Technology in the classroom
UD faculty members create instructional videos in Self Service Studio
(Editor's note: This article is part of a continuing series by University IT on innovative use of technology in campus classrooms.)
12:01 p.m., June 20, 2013--Some University of Delaware faculty members have begun “flipping the classroom,” recording brief lectures or demonstrations for their students to view outside the classroom so that more class time can be spent on other activities.

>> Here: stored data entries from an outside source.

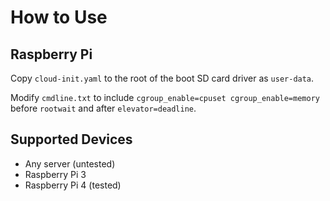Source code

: # How to Use

## Raspberry Pi

Copy `cloud-init.yaml` to the root of the boot SD card driver as `user-data`.

Modify `cmdline.txt` to include `cgroup_enable=cpuset cgroup_enable=memory` before `rootwait` and after `elevator=deadline`.

## Supported Devices

 - Any server (untested)
 - Raspberry Pi 3
 - Raspberry Pi 4 (tested)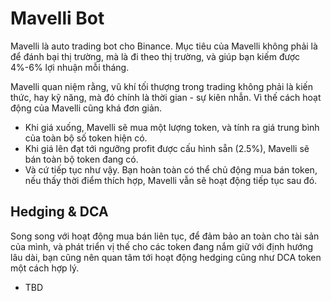 # Mavelli Bot

Mavelli là auto trading bot cho Binance. Mục tiêu của Mavelli không phải là để đánh bại thị trường, mà là đi theo thị trường, và giúp bạn kiếm được 4%-6% lợi nhuận mỗi tháng.

Mavelli quan niệm rằng, vũ khí tối thượng trong trading không phải là kiến thức, hay kỹ năng, mà đó chính là thời gian - sự kiên nhẫn. Vì thế cách hoạt động của Mavelli cũng khá đơn giản.

- Khi giá xuống, Mavelli sẽ mua một lượng token, và tính ra giá trung bình của toàn bộ số token hiện có.
- Khi giá lên đạt tới ngưỡng profit được cấu hình sẵn (2.5%), Mavelli sẽ bán toàn bộ token đang có.
- Và cứ tiếp tục như vậy. Bạn hoàn toàn có thể chủ động mua bán token, nếu thấy thời điểm thích hợp, Mavelli vẫn sẽ hoạt động tiếp tục sau đó.

## Hedging & DCA

Song song với hoạt động mua bán liên tục, để đảm bảo an toàn cho tài sản của mình, và phát triển vị thế cho các token đang nắm giữ với định hướng lâu dài, bạn cũng nên quan tâm tới hoạt động hedging cũng như DCA token một cách hợp lý.

- TBD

Faculty have found the Self Service Studio in 309 Gore Hall an easy-to-use resource for recording material to supplement their students’ classroom experience: homework solutions, prerequisite material, lectures, demonstrations and other resources.
Faculty climate survey
Patricia Schwarzkopf, instructor in the Department of Mathematical Sciences, has had success using the videos she made herself in 309 Gore to set up in class activities. “At home, the students watch the video lectures I created in the studio, which are about 10 minutes long, and the next day we get into groups and work through the material,” she said, adding, “The students liked having the resources available to them to brush up on concepts.”
Erik Thostenson, assistant professor in the Department of Mechanical Engineering, uses the studio to free up class time for lecturing. By recording homework solutions with a document camera in Gore 309, he is able to spend more time lecturing and clarifying complex topics, rather than reviewing homework.

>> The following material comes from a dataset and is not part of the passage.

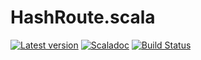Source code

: # HashRoute.scala

[![Latest version](https://index.scala-lang.org/thoughtworksinc/hashroute.scala/hashroute/latest.svg)](https://index.scala-lang.org/thoughtworksinc/hashroute.scala/hashroute)
[![Scaladoc](https://javadoc.io/badge/com.thoughtworks.binding/hashroute_sjs0.6_2.12.svg?label=scaladoc)](https://javadoc.io/page/com.thoughtworks.binding/hashroute_sjs0.6_2.12/latest/com/thoughtworks/binding/HashRoute/index.html)
[![Build Status](https://travis-ci.org/ThoughtWorksInc/HashRoute.scala.svg)](https://travis-ci.org/ThoughtWorksInc/HashRoute.scala)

“I’ve received a lot of positive feedback from students, who said it felt like I was working through the problem with them,” Thostenson explained.

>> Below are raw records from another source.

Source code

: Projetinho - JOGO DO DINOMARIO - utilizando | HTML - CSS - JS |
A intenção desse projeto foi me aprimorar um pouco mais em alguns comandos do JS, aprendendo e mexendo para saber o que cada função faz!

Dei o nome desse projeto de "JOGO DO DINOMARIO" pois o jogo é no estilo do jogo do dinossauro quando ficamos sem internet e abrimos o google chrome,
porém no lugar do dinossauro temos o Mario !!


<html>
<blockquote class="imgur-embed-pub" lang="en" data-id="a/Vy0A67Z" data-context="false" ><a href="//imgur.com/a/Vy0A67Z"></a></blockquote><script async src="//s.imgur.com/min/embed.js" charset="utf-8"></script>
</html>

Every year, Thostenson, who teaches MEEG417/617, a combined undergraduate and graduate level course in composite materials, requires students to present on the current state of the art in composite materials. However the fall 2012 class was larger than usual, and class time was cut short by Hurricane Sandy.
Instead of having the students present during class time, Thostenson arranged for the graduate students to record their presentations in the Self Service Studio and share their videos on Sakai@UD for the undergraduate students to view.
“In future semesters, I plan to use these presentations as a case study for certain topics we cover,” Thostenson explained.
Provided by IT Academic Technology Services (IT-ATS), the facility is an extension of UD Capture. The room is equipped with a recording station, microphone and a video connection (VGA cable) for laptop computers.